1. Do my team members come to me on a regular basis?

The hectic pace of the workday, combined with the global, increasingly work-anywhere nature of business, might make it more difficult than in the past to connect with your workers in person as much as you’d like. But when your workers reach out to you through chat, popping into your office, sending an email, or other methods, it signals that they trust your expertise and experience and that they feel comfortable enough to bring issues to you. By contrast, if people on your team struggle to ask questions or seek clarifications, or if they constantly bypass you to discuss issues with someone else, that’s a big sign you’ve created an environment where they don’t feel safe or respected.

2. Are clients coming back or referring me to others?

When others have a great experience with you or your company, they will feel inspired to bring others to you because they trust you and believe in what you’re doing. If your clients are doing repeat business, your team is talking you up without prompting, or others are bringing opportunities or connections to you simply because they see your potential, then you’ve likely done a terrific job as a leader.

3. Where do the people under me end up?

Real leaders aren’t just about finding success for themselves. They want to see others reach their full potential, too, and they see it as their responsibility to do everything in their power to help their team move forward. They also understand the importance of advancing the industry overall, rather than only considering their business alone. Although low turnover and loyalty is a good sign, your team should see some upward shifts as people learn and gain skills. You should see people grow to the point where they can become the heads of committees, projects, or divisions, take a more advanced position elsewhere you personally can’t offer, or even start their own company. If you can’t name a few people who earned authority through you, then you’re probably stagnating your business or industry by stagnating your staff.

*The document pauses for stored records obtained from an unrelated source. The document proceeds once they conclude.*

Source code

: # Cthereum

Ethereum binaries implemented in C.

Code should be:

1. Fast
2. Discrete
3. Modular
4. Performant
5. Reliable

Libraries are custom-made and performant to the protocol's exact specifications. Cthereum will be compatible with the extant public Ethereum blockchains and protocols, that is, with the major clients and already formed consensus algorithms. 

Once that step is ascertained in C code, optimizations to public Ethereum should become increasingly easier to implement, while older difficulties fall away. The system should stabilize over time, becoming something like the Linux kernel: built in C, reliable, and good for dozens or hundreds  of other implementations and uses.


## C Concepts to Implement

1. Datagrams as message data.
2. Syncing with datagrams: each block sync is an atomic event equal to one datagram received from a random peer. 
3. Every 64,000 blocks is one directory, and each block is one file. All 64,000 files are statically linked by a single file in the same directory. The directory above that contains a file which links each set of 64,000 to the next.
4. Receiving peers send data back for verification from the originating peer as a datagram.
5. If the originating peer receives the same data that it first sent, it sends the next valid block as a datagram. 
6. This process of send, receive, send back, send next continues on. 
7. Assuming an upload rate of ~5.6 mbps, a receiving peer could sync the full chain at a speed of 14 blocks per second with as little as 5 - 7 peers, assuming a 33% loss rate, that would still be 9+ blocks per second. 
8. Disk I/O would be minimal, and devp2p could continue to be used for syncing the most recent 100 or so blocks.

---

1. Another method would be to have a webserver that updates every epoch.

4. How do people debate what I say?

On the one hand, good leaders ensure that their teams feel comfortable enough to give their opinions in any circumstance, even if those opinions might not be popular. This kind of civil, trust-filled debate enables team-based critical thinking, fact-checking, and good decision making that teams won’t go back on. So you actually want your team to respectfully poke each other a little. But if people in the group are directly or indirectly insubordinate as a way of protesting your stance or choice, attack you personally rather than addressing facts, or become split in an “us vs. them” mentality, then trust is likely low, and your communication technique probably isn’t sufficient to problem-solve or maintain the positive morale necessary to progress. Communication is also likely an issue if your team misconstrues what you’ve said in a way that creates new problems.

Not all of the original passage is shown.